The gold standard reference for the gene identification and trimming benchmark (GITB-gold) will be full-length RdRp-containing ORFs from RefSeqs plus coordinates of the trimmed RdRps. These coordinates will be obtained by aligning the ORFs to Wolf18. These alignments should be good (diamond may be good enough) because the top-hit identities should be at least 90%.

The decoy reference (GITB-decoy) will be all RefSeq ORFs which do NOT contain RdRp. Ideally, these will all be discarded by the protocol. In practice, there will be FPs due to local homology between RdRp and other genes; this surely arises often in viruses due to recombination events. Using the decoy reference will enable us to design better filters and measure the FP rate (ROC curve) of the protocol.
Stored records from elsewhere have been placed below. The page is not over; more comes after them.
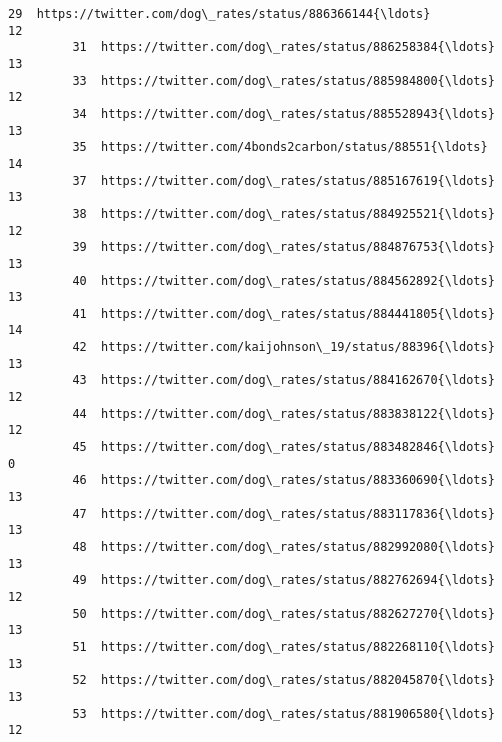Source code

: \documentclass[11pt]{article}
\begin{document}
\begin{Verbatim}[commandchars=\\\{\}]
         29  https://twitter.com/dog\_rates/status/886366144{\ldots}                12   
         31  https://twitter.com/dog\_rates/status/886258384{\ldots}                13   
         33  https://twitter.com/dog\_rates/status/885984800{\ldots}                12   
         34  https://twitter.com/dog\_rates/status/885528943{\ldots}                13   
         35  https://twitter.com/4bonds2carbon/status/88551{\ldots}                14   
         37  https://twitter.com/dog\_rates/status/885167619{\ldots}                13   
         38  https://twitter.com/dog\_rates/status/884925521{\ldots}                12   
         39  https://twitter.com/dog\_rates/status/884876753{\ldots}                13   
         40  https://twitter.com/dog\_rates/status/884562892{\ldots}                13   
         41  https://twitter.com/dog\_rates/status/884441805{\ldots}                14   
         42  https://twitter.com/kaijohnson\_19/status/88396{\ldots}                13   
         43  https://twitter.com/dog\_rates/status/884162670{\ldots}                12   
         44  https://twitter.com/dog\_rates/status/883838122{\ldots}                12   
         45  https://twitter.com/dog\_rates/status/883482846{\ldots}                 0   
         46  https://twitter.com/dog\_rates/status/883360690{\ldots}                13   
         47  https://twitter.com/dog\_rates/status/883117836{\ldots}                13   
         48  https://twitter.com/dog\_rates/status/882992080{\ldots}                13   
         49  https://twitter.com/dog\_rates/status/882762694{\ldots}                12   
         50  https://twitter.com/dog\_rates/status/882627270{\ldots}                13   
         51  https://twitter.com/dog\_rates/status/882268110{\ldots}                13   
         52  https://twitter.com/dog\_rates/status/882045870{\ldots}                13   
         53  https://twitter.com/dog\_rates/status/881906580{\ldots}                12   
         

\end{Verbatim}
\end{document}
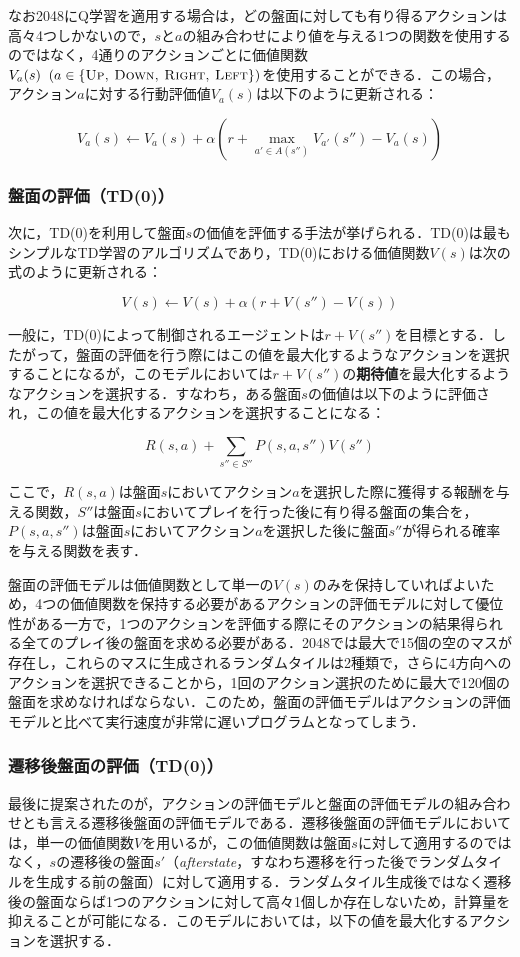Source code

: \documentclass{suribt}
\begin{document}
なお2048にQ学習を適用する場合は，どの盤面に対しても有り得るアクションは高々4つしかないので，$s$と$a$の組み合わせにより値を与える1つの関数を使用するのではなく，4通りのアクションごとに価値関数$V_a(s) \;\; (a \in \text{\{\textsc{Up, Down, Right, Left}\}})$を使用することができる\cite{Szubert}．この場合，アクション$a$に対する行動評価値$V_a(s)$は以下のように更新される：

\[
	V_a(s) \leftarrow V_a(s) + {\alpha} (r + \max_{a' \in A(s'')} V_{a'}(s'') - V_a(s))
\]

\subsubsection{盤面の評価（TD(0)）}
次に，TD(0)を利用して盤面$s$の価値を評価する手法が挙げられる．TD(0)は最もシンプルなTD学習のアルゴリズムであり，TD(0)における価値関数$V(s)$は次の式のように更新される：

\[
	V(s) \leftarrow V(s) + \alpha (r + V(s'') - V(s) )
\]

一般に，TD(0)によって制御されるエージェントは$r+V(s'')$を目標とする\cite{Sutton}．したがって，盤面の評価を行う際にはこの値を最大化するようなアクションを選択することになるが，このモデルにおいては$r+V(s'')$の\textbf{期待値}を最大化するようなアクションを選択する．すなわち，ある盤面$s$の価値は以下のように評価され，この値を最大化するアクションを選択することになる：

\[
	R(s,a) + \sum_{s'' \in S''} P(s,a,s'')V(s'')
\]

ここで，$R(s,a)$は盤面$s$においてアクション$a$を選択した際に獲得する報酬を与える関数，$S''$は盤面$s$においてプレイを行った後に有り得る盤面の集合を，$P(s,a,s'')$は盤面$s$においてアクション$a$を選択した後に盤面$s''$が得られる確率を与える関数を表す．

盤面の評価モデルは価値関数として単一の$V(s)$のみを保持していればよいため，4つの価値関数を保持する必要があるアクションの評価モデルに対して優位性がある一方で，1つのアクションを評価する際にそのアクションの結果得られる全てのプレイ後の盤面を求める必要がある．2048では最大で15個の空のマスが存在し，これらのマスに生成されるランダムタイルは2種類で，さらに4方向へのアクションを選択できることから，1回のアクション選択のために最大で120個の盤面を求めなければならない．このため，盤面の評価モデルはアクションの評価モデルと比べて実行速度が非常に遅いプログラムとなってしまう．

\subsubsection{遷移後盤面の評価（TD(0)）}
最後に提案されたのが，アクションの評価モデルと盤面の評価モデルの組み合わせとも言える遷移後盤面の評価モデルである．遷移後盤面の評価モデルにおいては，単一の価値関数$V$を用いるが，この価値関数は盤面$s$に対して適用するのではなく，$s$の遷移後の盤面$s'$（\textit{afterstate}，すなわち遷移を行った後でランダムタイルを生成する前の盤面）に対して適用する．ランダムタイル生成後ではなく遷移後の盤面ならば1つのアクションに対して高々1個しか存在しないため，計算量を抑えることが可能になる．このモデルにおいては，以下の値を最大化するアクションを選択する．
\end{document}
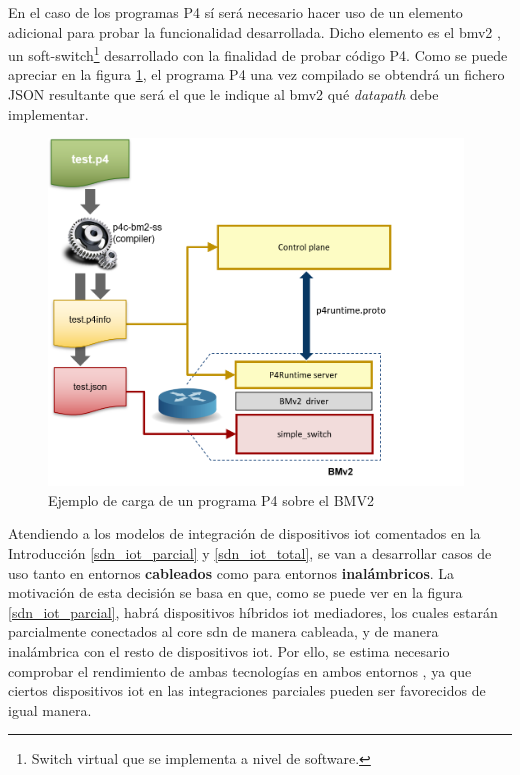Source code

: En el caso de los programas P4 sí será necesario hacer uso de un elemento adicional para probar la funcionalidad desarrollada. Dicho elemento es el \gls{bmv2} \cite{p42018behavioral}, un soft-switch\footnote{ Switch virtual que se implementa a nivel de software.} desarrollado con la finalidad de probar código P4. Como se puede apreciar en la figura \ref{fig:p4_process}, el programa P4 una vez compilado se obtendrá un fichero JSON \cite{json} resultante que será el que le indique al \gls{bmv2} qué \textit{datapath} debe implementar.\\
\par

\begin{figure}[t]
    \centering
    \includegraphics[width=11cm]{archivos/img/analisis/bmv2_process.png}
    \caption{Ejemplo de carga de un programa P4 sobre el BMV2}
    \label{fig:p4_process}
\end{figure}


Atendiendo a los modelos de integración de dispositivos \gls{iot} comentados en la Introducción \ref{sdn_iot_parcial} y \ref{sdn_iot_total}, se van a desarrollar casos de uso tanto en entornos  \textbf{cableados} como para entornos  \textbf{inalámbricos}. La motivación de esta decisión se basa en que, como se puede ver en la figura \ref{sdn_iot_parcial}, habrá dispositivos híbridos \gls{iot} mediadores, los cuales estarán parcialmente conectados al core \gls{sdn} de manera cableada, y de manera inalámbrica con el resto de dispositivos \gls{iot}. Por ello, se estima necesario comprobar el rendimiento de ambas tecnologías en ambos entornos , ya que ciertos dispositivos \gls{iot} en las integraciones parciales pueden ser favorecidos de igual manera. \\
\par

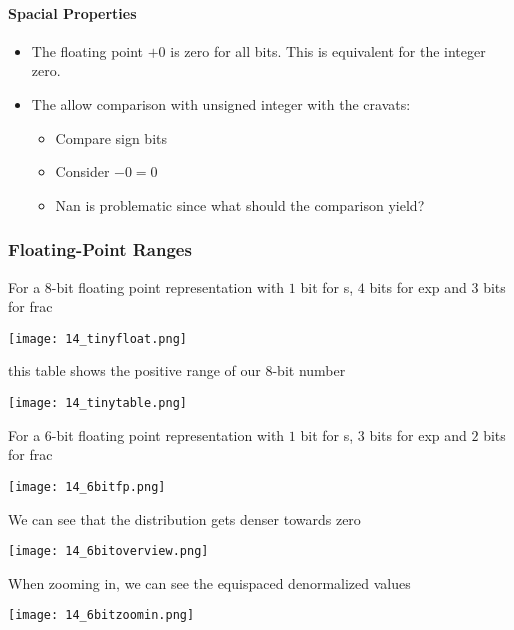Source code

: \paragraph{Spacial Properties}
\begin{itemize}
    \item The floating point $+0$ is zero for all bits. This is equivalent for the integer zero.
    \item The allow comparison with unsigned integer with the cravats:
        \begin{itemize}
            \item Compare sign bits
            \item Consider $-0 = 0$
            \item Nan is problematic since what should the comparison yield?
        \end{itemize}
\end{itemize}

\subsubsection{Floating-Point Ranges}
For a $8$-bit floating point representation with $1$ bit for s, $4$ bits for exp and $3$ bits for frac

\texttt{[image: 14\_tinyfloat.png]}

this table shows the positive range of our $8$-bit number

\texttt{[image: 14\_tinytable.png]}

For a $6$-bit floating point representation with $1$ bit for s, $3$ bits for exp and $2$ bits for frac

\texttt{[image: 14\_6bitfp.png]}

We can see that the distribution gets denser towards zero

\texttt{[image: 14\_6bitoverview.png]}

When zooming in, we can see the equispaced denormalized values

\texttt{[image: 14\_6bitzoomin.png]}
For the alignment step of the trimming protocol, we need a semi-global aligner because we want to enforce that all of the trimming reference sequence is aligned to a local segment of the query sequence. Overhangs in the query should not be penalized, while overhangs in the reference sequence should be penalized; this is the definition of semi-global. So far, we've been using PathRacer, but this off-label use of PR which is not ideally suited to this task and we're looking into alternatives.

Task assignments

AB: Construct GITB-gold and GITB-decoy sequences. Optional: generate coordinates by aligning to Wolf18, RE happy to do this. (?mostly/all done already).

AB: Construct rdrp-big.

RE: Implement (a) GITB, (b) gene identificaion method (probably just diamond E-value), and (c) trimming with a semi-global aligner. This is going to take a few days.

RE: Binary classifier for SRA datasets.

RE: Binary classifier for RdRp gene identification.

AK: Implement and test "micro-assembly", i.e. assembly by converting diamond tsv to FASTQ.

BB: Optimize diamond for RdRp search.